FT by James Kynge and David Pilling in London, January 24, 2017
About 25 African, European and South American countries are set to join the China-led Asian Infrastructure Investment Bank this year, reinforcing Beijing’s determination to push a global agenda even as US president Donald Trump rails against the ills of economic globalisation.
Jin Liqun, president of the AIIB, said on Monday that an expanded membership would help boost lending by the $100bn multilateral organisation, which was created last year with 57 founding shareholders in spite of opposition from the US.
“Now that China has developed, it is our turn to contribute,” Mr Jin said in an interview. “China needs to do something that can help it be recognised as a responsible leader.”
Ireland, Canada, Ethiopia and Sudan are understood to be among the 25 countries expected to join this year, with several likely to be inducted at the bank’s annual meeting in June.
The AIIB is keeping its door open to the US, which criticised the UK’s “constant accommodation” of China when London announced in 2015 that it would join.
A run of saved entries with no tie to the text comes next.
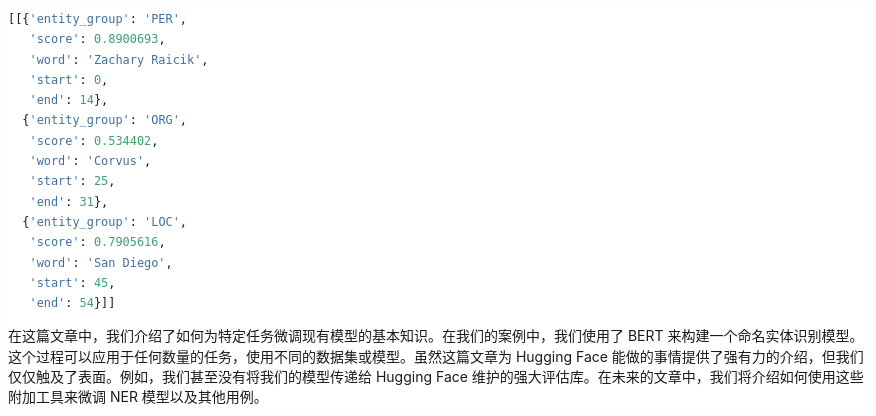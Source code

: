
```py
[[{'entity_group': 'PER',
   'score': 0.8900693,
   'word': 'Zachary Raicik',
   'start': 0,
   'end': 14},
  {'entity_group': 'ORG',
   'score': 0.534402,
   'word': 'Corvus',
   'start': 25,
   'end': 31},
  {'entity_group': 'LOC',
   'score': 0.7905616,
   'word': 'San Diego',
   'start': 45,
   'end': 54}]]
```

在这篇文章中，我们介绍了如何为特定任务微调现有模型的基本知识。在我们的案例中，我们使用了 BERT 来构建一个命名实体识别模型。这个过程可以应用于任何数量的任务，使用不同的数据集或模型。虽然这篇文章为 Hugging Face 能做的事情提供了强有力的介绍，但我们仅仅触及了表面。例如，我们甚至没有将我们的模型传递给 Hugging Face 维护的强大评估库。在未来的文章中，我们将介绍如何使用这些附加工具来微调 NER 模型以及其他用例。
However, the People’s Daily, an official Chinese newspaper, quoted Mr Jin as saying last November that the US position may be softening, with officials in Mr Trump’s team disagreeing with Washington’s refusal to join.
“The door is open to others, and though we are not soliciting their membership, they can come to us,” said Sir Danny Alexander, vice-president of the AIIB. The bank is also open to the possible membership of Japan, which alone among Asian economic powers has remained aloof.
“We have applications from a number of Europeans who didn’t join in the first wave, some Asian countries, South Americans; and Canada has applied to join,” said Mr Alexander. “So this year the membership will expand quite substantially.”
The broadening of the AIIB’s membership chimes with a staunch defence of globalisation made by Xi Jinping, China’s president, at the World Economic Forum in Davos this month. Mr Xi warned of the dangers of protectionism and urged countries not to pursue narrow interests at the expense of others.
One key area for the membership push is Africa, where only Egypt and South Africa have joined. Carlos Lopes, who recently stepped down as head of the UN Economic Commission for Africa, said: “The fact that three countries — especially Ethiopia — are interested in joining is very significant.”
African countries wanted to show that they were not just recipients of Chinese money but that they were happy to support Beijing’s policy agenda, he said.
“There’s a lot of trepidation in the development world with Trump’s election and Brexit and the lack of clarity in terms of trade,” said Mr Lopes, now a visiting professor at Cape Town University. “I anticipate a stronger move towards China from African countries.”
Arkebe Oqubay, a senior minister in charge of Ethiopia’s industrial policy, confirmed Addis Ababa intended to join the bank. It had wanted to be a founder member along with South Africa but had missed the deadline, he said.
Ethiopia had not yet agreed what quota it would pay to join the AIIB, Mr Oqubay said, but it was confident that its contribution would be more than compensated for with fresh finance for projects in energy and transportation, the bank’s main areas of focus.
“Being a member of the club would help us access new financial resources,” he said, adding that Ethiopia spent 60 per cent of its federal budget on infrastructure. “We are looking for alternative financing and this could be a good opportunity for us.”
Ethiopia had spent more than $6bn, much of it self-financed, on the Grand Ethiopia Renaissance Dam which will have a capacity of 6,000MW, making it Africa’s largest hydroelectric dam, Mr Oqubay said.
A railway, recently opened, between Addis Ababa and Djibouti port had cost $4bn. The first standard gauge international railway in sub-Saharan Africa, it was 70 per cent financed by China’s Eximbank.
As membership in the AIIB expands, China’s voting share in key decisions is set to be pared back, potentially depriving Beijing of the de facto veto it currently wields.
China’s current voting share is 26 per cent, just above the de facto veto level in an organisation that requires a three-quarters majority for certain decisions. Beijing is understood to be willing to relinquish its veto as the price for expanding the bank’s footprint.